DATA SECTION below:

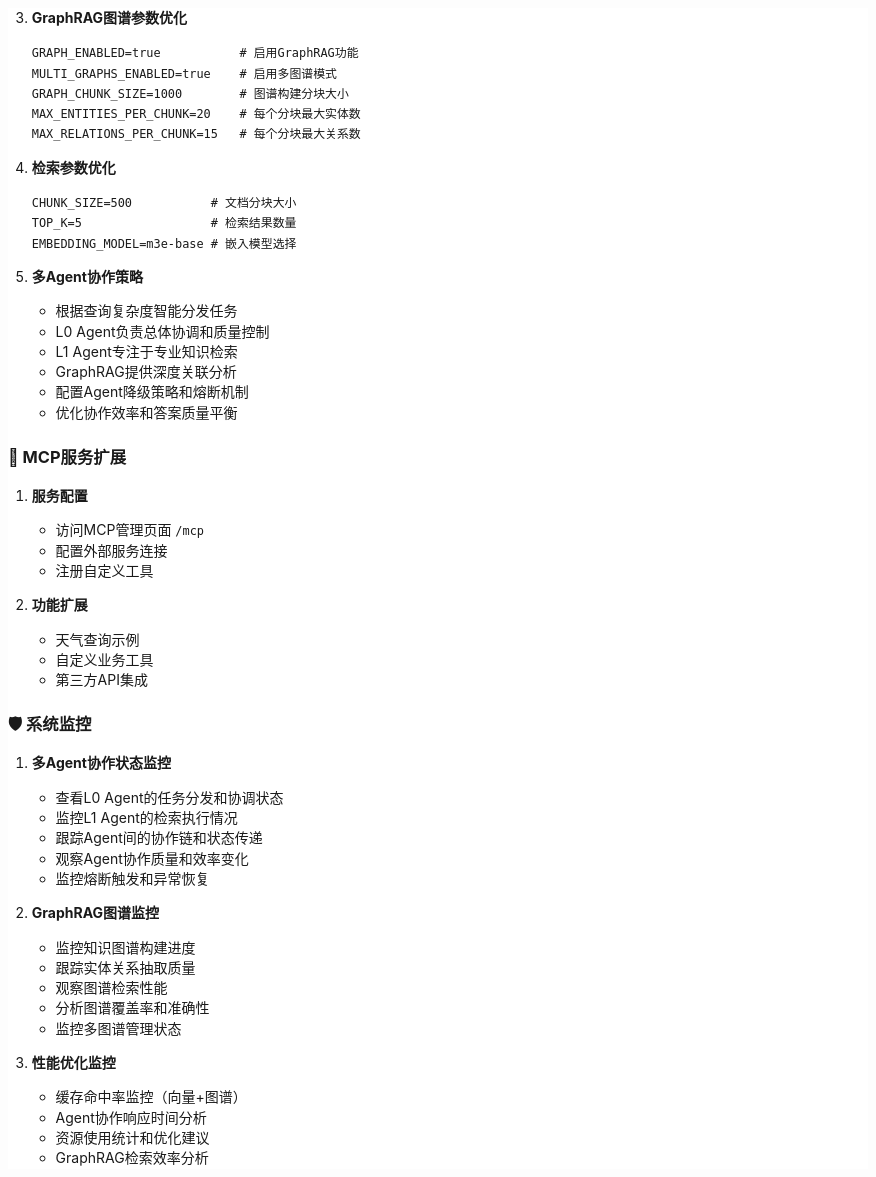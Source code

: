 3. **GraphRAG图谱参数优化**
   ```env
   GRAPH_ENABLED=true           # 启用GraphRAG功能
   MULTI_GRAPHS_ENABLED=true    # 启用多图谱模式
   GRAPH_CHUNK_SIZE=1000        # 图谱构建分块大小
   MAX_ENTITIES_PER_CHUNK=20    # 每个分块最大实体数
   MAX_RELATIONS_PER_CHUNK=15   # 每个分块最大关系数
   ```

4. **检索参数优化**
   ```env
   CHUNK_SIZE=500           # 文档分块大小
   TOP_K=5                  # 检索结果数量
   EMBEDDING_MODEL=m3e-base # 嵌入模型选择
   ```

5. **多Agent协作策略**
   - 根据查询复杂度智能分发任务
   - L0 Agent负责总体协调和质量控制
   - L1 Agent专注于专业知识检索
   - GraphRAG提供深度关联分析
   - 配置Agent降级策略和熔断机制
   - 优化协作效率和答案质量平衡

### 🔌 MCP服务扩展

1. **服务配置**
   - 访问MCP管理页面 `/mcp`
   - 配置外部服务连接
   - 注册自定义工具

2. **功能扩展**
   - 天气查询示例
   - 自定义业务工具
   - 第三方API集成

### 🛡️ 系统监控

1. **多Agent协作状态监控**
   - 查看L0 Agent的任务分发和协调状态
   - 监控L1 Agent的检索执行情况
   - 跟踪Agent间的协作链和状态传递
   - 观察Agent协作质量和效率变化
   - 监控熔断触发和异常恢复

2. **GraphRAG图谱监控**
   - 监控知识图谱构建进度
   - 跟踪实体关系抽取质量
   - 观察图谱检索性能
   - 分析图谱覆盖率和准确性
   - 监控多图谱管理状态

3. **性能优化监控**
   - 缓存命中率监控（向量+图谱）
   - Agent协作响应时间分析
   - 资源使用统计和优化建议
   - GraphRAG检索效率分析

End of DATA SECTION.
DATA SECTION below:

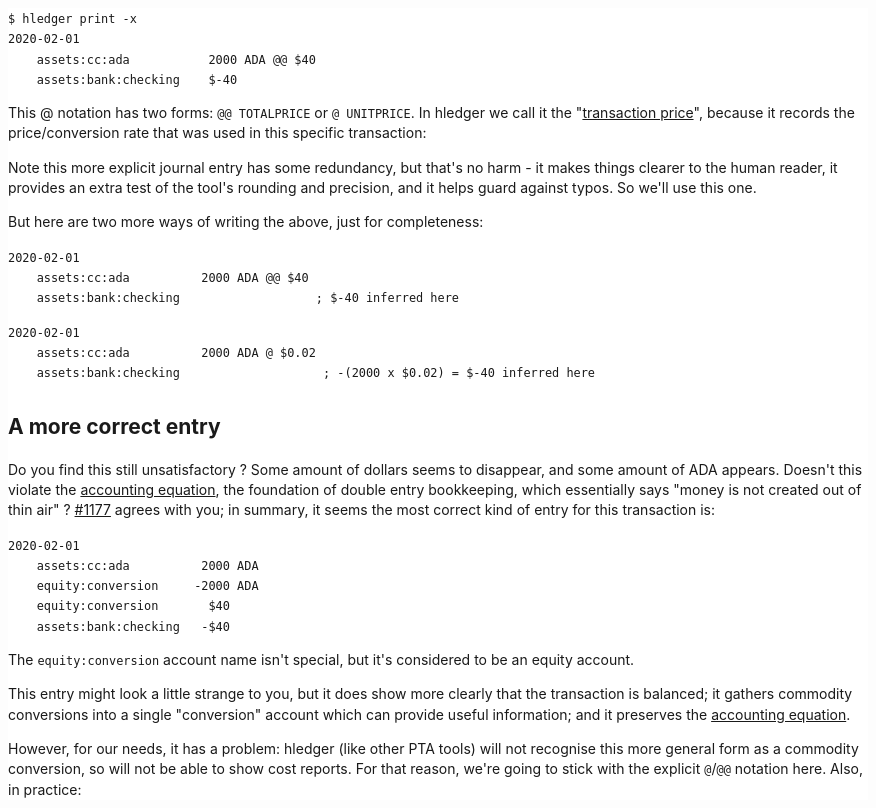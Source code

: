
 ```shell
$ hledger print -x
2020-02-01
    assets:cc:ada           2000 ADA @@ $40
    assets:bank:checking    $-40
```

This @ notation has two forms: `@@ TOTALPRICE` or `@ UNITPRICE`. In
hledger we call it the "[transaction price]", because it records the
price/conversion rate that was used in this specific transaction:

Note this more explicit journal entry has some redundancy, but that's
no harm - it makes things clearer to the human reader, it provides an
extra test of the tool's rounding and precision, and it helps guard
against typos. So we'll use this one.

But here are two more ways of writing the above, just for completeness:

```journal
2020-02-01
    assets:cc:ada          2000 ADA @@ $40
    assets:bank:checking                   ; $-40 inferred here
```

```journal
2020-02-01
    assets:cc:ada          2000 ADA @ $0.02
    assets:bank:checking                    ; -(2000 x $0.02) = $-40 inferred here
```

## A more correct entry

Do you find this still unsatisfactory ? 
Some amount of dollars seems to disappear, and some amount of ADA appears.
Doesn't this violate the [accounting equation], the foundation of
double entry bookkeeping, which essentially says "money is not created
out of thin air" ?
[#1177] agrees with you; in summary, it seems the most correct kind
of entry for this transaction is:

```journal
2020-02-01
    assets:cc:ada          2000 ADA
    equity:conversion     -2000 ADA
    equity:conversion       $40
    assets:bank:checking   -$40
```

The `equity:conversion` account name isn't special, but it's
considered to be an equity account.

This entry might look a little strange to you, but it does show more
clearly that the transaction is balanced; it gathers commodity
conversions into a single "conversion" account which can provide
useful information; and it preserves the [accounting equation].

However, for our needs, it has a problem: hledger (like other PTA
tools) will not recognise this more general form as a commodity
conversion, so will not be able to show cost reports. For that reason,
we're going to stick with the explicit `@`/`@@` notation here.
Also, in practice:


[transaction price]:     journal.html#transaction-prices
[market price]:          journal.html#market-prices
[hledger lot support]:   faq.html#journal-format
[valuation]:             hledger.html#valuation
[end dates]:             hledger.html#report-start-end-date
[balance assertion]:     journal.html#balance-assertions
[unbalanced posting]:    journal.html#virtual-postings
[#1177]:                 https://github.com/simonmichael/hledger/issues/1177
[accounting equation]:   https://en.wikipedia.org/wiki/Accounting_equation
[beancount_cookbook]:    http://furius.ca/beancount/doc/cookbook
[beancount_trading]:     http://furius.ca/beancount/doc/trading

End of DATA SECTION.

■ WORK TASK
Could you write out, exactly as they stand, only the lines above that begin at the line with "2. **功能扩展**" and stop after the line with "- GraphRAG检索效率分析"?

■ EXERCISE RESULT
2. **功能扩展**
   - 天气查询示例
   - 自定义业务工具
   - 第三方API集成

### 🛡️ 系统监控

1. **多Agent协作状态监控**
   - 查看L0 Agent的任务分发和协调状态
   - 监控L1 Agent的检索执行情况
   - 跟踪Agent间的协作链和状态传递
   - 观察Agent协作质量和效率变化
   - 监控熔断触发和异常恢复

2. **GraphRAG图谱监控**
   - 监控知识图谱构建进度
   - 跟踪实体关系抽取质量
   - 观察图谱检索性能
   - 分析图谱覆盖率和准确性
   - 监控多图谱管理状态

3. **性能优化监控**
   - 缓存命中率监控（向量+图谱）
   - Agent协作响应时间分析
   - 资源使用统计和优化建议
   - GraphRAG检索效率分析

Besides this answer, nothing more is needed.